ONC Releases Common Agreement Version 2.0
On April 22nd, the HHS Office of the National Coordinator for Health Information Technology (ONC), in partnership with the Sequoia Project, announced the release of the Common Agreement Version 2.0. The Common Agreement defines the infrastructure model and governing approach for the secure sharing of clinical information between health information networks and their users. It will be adopted by the seven Qualified Health Information Networks (QHINs) currently designated under the Trusted Exchange Framework and Common Agreement (TEFCA).
Notably, Version 2.0 requires support for Fast Healthcare Interoperability Resources (FHIR) Application Programming Interface (API) exchange, which allows for easier and more direct information exchange between participants, as well as for individuals to access their own health care information using apps of their choice.
More information is available here. A list of designated QHINs can be found here.
Other Updates
Joint Commission Launches Telehealth Accreditation Program
On April 23rd, the Joint Commission announced a new Telehealth Accreditation Program for eligible hospitals, ambulatory care, and behavioral health care organizations. The accreditation is based on meeting standards of care for telehealth care comparable to other Joint Commission accreditations. Given the unique nature of telehealth, this accreditation also requires streamlined emergency management standards, a standardized provider and patient education about telehealth platforms and devices, and new standards for equipment, devices, and connectivity. The accreditation will launch on July 1st.
The announcement is available here.
PCORI Announces $150 Million in New Health Research
On April 23rd, the Patient-Centered Outcomes Research Institute (PCORI) announced $150 million in funding for new patient-centered, comparative clinical effectiveness research (CER) studies. Across nine awards, researchers will investigate the clinical effectiveness of approaches to heart failure and asthma treatment, health system strategies to control hypertension, and existing medications for migraine prevention.
The announcement is available here and information on the awards is available here.
New York State Updates
OMH, OASAS, and SED to Host Joint Webinar on Scope of Practice Following Sunset of Social Work Exemption
On May 9th from 1:30pm-3pm, the New York State (NYS) Office of Mental Health (OMH), Office of Addiction Services and Supports (OASAS), and State Education Department (SED) will host a webinar on the scope of practice and licensing process for the professions most commonly employed in OMH and OASAS programs.

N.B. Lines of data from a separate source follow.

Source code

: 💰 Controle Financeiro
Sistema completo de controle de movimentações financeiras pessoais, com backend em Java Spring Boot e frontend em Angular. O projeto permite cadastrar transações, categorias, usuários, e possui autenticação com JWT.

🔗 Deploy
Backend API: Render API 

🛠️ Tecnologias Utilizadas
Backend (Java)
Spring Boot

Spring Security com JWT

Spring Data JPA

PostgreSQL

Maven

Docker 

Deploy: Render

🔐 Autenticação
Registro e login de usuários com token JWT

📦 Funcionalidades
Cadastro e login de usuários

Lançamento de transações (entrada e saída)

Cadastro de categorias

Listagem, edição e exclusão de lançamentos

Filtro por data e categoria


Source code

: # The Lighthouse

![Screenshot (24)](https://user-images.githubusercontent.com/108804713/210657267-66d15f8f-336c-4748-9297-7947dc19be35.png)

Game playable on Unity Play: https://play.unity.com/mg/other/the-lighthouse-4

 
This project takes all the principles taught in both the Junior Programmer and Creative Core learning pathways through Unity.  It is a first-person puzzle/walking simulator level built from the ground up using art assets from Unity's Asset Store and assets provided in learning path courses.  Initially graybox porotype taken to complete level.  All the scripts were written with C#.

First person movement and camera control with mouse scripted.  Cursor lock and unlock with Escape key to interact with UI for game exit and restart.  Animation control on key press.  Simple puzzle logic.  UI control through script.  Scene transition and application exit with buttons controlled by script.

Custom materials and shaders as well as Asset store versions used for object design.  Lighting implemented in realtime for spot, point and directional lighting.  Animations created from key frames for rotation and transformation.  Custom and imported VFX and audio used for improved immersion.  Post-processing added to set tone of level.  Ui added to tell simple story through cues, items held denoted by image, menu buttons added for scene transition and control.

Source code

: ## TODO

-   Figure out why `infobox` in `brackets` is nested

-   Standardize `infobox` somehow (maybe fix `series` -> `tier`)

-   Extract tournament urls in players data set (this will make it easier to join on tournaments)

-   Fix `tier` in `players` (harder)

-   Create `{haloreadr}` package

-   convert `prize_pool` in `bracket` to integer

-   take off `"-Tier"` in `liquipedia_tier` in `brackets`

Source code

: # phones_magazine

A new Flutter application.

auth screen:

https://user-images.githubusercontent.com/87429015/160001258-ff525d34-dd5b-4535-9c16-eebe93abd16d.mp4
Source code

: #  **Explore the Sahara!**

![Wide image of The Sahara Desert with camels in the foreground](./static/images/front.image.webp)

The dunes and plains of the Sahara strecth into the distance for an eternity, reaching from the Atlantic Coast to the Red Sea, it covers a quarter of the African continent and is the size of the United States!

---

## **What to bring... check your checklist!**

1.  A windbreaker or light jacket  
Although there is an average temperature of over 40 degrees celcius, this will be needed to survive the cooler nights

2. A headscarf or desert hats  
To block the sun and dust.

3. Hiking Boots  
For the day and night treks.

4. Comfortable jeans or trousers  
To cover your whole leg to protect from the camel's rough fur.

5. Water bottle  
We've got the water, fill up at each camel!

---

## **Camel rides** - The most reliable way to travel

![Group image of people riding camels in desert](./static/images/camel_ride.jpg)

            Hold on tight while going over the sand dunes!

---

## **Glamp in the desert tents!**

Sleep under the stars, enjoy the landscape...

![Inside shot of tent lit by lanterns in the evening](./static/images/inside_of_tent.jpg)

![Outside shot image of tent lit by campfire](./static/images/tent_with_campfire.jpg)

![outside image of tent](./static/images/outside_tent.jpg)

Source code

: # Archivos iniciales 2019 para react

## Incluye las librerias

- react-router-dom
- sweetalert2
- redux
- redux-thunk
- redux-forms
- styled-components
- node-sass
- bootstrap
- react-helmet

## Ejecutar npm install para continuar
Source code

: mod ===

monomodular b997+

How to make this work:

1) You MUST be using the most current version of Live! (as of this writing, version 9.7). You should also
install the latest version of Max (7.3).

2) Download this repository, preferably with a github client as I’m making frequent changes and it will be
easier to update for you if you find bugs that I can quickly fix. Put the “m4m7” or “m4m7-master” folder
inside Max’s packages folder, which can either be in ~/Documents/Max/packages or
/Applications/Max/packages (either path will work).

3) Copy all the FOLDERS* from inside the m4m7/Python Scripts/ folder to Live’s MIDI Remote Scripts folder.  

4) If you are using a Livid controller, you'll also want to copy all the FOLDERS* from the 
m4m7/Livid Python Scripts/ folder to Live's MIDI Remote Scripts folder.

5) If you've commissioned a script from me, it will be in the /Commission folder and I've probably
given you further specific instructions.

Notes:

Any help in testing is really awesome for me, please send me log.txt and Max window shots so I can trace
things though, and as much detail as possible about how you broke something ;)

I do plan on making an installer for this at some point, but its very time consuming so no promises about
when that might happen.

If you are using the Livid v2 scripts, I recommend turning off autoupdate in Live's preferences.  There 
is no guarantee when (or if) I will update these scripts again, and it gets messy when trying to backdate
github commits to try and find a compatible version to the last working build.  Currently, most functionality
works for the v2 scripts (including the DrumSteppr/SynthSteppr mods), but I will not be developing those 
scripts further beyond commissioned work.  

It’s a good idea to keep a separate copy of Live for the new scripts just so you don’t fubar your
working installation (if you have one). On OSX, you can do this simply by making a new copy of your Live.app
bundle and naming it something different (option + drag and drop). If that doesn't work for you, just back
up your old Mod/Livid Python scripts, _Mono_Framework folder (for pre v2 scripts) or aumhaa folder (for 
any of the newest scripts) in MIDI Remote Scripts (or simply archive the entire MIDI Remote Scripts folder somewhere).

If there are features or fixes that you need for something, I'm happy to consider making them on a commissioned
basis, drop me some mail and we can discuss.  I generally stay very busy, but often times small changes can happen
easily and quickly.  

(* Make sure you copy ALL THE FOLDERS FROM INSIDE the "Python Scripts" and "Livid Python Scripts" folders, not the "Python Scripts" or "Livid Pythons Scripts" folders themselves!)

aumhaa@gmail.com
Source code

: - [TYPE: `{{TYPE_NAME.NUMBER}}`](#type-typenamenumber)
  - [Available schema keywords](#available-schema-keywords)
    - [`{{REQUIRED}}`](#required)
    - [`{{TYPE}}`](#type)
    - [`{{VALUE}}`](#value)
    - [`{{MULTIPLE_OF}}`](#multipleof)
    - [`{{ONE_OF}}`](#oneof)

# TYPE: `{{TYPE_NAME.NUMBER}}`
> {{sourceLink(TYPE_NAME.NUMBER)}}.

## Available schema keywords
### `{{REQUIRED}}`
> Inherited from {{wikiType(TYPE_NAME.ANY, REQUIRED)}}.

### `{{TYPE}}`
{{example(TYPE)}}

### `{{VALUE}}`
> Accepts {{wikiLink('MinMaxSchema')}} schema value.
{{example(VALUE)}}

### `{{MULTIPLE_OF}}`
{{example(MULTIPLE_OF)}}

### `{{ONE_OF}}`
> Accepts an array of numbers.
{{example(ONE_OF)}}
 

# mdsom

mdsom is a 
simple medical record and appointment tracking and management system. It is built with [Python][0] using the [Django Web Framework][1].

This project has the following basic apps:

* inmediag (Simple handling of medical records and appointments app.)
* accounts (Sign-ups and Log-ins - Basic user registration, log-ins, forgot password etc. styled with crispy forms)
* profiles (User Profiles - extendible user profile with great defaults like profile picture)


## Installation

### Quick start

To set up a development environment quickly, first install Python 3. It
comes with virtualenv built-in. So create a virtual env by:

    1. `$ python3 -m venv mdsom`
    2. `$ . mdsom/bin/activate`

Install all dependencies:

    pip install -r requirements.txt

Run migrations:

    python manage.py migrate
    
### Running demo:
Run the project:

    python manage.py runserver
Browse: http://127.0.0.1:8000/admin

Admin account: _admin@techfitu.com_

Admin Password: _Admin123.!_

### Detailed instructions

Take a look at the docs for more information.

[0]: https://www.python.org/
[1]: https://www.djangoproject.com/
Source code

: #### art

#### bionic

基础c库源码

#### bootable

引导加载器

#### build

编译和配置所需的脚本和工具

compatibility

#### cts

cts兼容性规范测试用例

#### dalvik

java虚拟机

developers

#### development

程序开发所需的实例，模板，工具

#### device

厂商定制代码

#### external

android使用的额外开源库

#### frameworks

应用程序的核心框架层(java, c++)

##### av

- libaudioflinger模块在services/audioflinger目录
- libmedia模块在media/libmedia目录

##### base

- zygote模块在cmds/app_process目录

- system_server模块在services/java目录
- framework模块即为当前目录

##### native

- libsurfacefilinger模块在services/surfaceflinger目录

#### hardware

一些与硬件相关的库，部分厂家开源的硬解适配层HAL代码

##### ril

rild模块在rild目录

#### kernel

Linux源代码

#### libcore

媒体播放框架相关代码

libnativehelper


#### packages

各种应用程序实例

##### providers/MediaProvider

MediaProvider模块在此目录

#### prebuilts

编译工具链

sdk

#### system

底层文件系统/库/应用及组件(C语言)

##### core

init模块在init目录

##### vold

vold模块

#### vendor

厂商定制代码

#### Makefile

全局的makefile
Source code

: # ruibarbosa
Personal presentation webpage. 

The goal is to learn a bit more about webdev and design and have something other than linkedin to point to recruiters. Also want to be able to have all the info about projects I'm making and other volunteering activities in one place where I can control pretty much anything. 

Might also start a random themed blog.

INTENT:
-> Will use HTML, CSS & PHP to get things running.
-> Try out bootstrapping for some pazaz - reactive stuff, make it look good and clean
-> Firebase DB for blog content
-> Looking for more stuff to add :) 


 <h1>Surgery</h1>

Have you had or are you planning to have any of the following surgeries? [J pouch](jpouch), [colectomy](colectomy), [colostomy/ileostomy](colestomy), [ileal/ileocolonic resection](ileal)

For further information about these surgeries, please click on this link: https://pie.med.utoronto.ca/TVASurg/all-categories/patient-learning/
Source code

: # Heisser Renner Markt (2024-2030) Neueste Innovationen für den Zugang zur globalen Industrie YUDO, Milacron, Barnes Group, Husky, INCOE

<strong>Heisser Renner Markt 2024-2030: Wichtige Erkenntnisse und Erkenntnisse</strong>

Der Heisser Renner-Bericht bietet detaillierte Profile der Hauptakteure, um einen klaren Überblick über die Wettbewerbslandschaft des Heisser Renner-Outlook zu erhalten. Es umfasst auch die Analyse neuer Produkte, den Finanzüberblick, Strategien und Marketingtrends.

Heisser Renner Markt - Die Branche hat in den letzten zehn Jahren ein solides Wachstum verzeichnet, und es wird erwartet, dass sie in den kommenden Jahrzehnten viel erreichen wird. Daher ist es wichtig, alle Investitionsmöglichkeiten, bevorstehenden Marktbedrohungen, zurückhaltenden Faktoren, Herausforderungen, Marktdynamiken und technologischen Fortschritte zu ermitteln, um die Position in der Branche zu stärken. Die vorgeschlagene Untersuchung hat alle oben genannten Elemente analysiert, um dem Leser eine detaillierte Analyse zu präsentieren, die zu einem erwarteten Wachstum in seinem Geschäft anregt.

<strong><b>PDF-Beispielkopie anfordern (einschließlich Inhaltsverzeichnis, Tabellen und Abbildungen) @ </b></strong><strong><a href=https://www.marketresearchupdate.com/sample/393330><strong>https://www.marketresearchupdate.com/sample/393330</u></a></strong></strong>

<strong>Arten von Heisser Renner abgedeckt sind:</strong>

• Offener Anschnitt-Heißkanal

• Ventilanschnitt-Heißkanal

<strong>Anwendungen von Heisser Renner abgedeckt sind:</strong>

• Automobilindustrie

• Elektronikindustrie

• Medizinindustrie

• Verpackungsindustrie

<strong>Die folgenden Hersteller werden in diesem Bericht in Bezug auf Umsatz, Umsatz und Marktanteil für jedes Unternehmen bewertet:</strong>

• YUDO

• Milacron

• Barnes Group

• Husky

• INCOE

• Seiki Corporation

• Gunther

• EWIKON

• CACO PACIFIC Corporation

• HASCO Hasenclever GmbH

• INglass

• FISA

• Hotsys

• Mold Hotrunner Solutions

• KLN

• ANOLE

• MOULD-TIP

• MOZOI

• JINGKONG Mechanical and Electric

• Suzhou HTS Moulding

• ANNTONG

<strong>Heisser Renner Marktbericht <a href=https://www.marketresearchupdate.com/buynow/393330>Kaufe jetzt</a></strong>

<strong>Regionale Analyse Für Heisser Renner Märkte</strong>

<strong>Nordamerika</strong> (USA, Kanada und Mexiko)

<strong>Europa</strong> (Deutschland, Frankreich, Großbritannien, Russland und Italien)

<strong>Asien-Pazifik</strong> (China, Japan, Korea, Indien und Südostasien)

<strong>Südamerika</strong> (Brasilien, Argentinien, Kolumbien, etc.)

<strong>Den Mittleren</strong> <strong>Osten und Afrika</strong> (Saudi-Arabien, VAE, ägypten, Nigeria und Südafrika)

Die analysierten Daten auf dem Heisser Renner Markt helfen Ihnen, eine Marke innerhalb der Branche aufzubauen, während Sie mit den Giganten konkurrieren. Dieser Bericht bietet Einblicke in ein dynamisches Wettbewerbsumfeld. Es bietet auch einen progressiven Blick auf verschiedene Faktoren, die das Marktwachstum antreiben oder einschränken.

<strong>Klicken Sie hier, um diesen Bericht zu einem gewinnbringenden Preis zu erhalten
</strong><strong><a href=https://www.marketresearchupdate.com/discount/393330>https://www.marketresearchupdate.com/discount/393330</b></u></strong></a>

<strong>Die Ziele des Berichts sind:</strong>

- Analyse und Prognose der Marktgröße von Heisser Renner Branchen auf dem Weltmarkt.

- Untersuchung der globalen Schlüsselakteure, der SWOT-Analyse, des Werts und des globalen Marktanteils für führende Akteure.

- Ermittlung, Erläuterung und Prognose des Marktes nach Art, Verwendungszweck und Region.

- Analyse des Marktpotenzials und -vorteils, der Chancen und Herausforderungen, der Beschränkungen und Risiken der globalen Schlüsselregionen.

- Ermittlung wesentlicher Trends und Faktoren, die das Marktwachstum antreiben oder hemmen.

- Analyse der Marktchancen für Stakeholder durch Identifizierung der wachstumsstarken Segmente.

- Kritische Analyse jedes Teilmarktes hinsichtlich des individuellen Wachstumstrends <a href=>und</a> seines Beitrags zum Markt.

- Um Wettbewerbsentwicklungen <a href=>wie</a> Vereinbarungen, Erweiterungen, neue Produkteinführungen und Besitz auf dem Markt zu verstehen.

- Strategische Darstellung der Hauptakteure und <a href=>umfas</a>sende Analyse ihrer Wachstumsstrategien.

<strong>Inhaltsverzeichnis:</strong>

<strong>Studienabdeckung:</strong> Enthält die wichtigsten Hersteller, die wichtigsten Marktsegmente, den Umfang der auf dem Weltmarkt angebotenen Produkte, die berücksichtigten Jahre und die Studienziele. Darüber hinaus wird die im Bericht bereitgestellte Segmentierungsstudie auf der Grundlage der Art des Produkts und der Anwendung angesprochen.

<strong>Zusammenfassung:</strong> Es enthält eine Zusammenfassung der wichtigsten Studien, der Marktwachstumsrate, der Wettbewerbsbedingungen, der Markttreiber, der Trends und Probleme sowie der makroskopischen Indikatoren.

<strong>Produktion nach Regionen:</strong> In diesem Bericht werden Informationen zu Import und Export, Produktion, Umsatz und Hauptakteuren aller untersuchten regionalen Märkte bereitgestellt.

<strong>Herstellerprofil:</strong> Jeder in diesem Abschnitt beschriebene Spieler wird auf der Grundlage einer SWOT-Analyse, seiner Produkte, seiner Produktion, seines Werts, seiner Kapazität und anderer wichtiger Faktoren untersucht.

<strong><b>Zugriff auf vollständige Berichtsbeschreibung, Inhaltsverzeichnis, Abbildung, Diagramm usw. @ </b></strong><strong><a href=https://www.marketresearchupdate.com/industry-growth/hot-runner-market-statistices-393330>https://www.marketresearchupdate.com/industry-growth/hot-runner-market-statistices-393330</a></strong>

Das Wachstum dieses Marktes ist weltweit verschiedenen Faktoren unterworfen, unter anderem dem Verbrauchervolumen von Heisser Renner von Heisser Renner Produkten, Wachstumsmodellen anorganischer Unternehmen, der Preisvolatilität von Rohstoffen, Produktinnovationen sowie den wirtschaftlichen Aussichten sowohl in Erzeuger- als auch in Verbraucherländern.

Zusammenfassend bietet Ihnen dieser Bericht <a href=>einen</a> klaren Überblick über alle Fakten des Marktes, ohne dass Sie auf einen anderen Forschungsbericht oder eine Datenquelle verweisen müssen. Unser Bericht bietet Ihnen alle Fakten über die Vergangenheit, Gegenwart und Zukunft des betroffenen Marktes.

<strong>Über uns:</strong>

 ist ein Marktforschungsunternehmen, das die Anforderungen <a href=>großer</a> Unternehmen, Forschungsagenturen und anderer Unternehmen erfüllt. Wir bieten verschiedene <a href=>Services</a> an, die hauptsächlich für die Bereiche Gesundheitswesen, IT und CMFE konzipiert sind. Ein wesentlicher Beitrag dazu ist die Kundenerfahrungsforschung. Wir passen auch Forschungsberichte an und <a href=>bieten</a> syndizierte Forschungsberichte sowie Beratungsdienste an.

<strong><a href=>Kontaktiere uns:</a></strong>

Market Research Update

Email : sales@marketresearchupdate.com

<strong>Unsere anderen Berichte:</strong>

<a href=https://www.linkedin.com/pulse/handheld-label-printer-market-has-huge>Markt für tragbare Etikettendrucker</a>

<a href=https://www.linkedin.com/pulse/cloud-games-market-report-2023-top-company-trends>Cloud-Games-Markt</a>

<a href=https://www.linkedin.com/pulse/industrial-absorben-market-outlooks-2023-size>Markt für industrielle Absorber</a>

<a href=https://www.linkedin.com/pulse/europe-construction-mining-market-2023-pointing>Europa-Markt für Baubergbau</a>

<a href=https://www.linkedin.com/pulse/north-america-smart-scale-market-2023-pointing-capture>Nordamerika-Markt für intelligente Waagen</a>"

The webinar aims to clarify regulations and processes following the sunset of the “social work exemption” in 2022 and corresponding changes to scope of practice regulations, including the implementation of mental health practitioner diagnostic privileges and updates to Credentialed Alcoholism and Substance Abuse Counselor (CASAC) education and application requirements.
The presentation will include information on allowable activities, supervisory requirements for licensure, exemptions that may be applicable to staff in OMH and OASAS settings, and tips for navigating the professional licensure or permit process. OMH and OASAS will review some of the common questions received from programs regarding scope of practice, demonstrate how to access the information to answer these questions, and provide examples of how this applies to the activities in their settings.
Registration is available here.
NY School-Based Health Foundation Announces Implementation of STRONG Model Support for SBHCs
The NY School-Based Health Foundation is implementing a two-year program to support school-based health centers (SBHCs) in serving newcomer students in the downstate region. The program will provide training and site-specific coaching in the use of an evidence-based model known as the Supporting Transition Resilience in Newcomer Groups (STRONG) model. The STRONG model focuses on the adversity and trauma experienced by newcomers during transitions of migration and settlement in new schools and communities.
Additional details on the model are available here. Funding will cover New York City and the downstate counties of Westchester, Nassau, and Suffolk.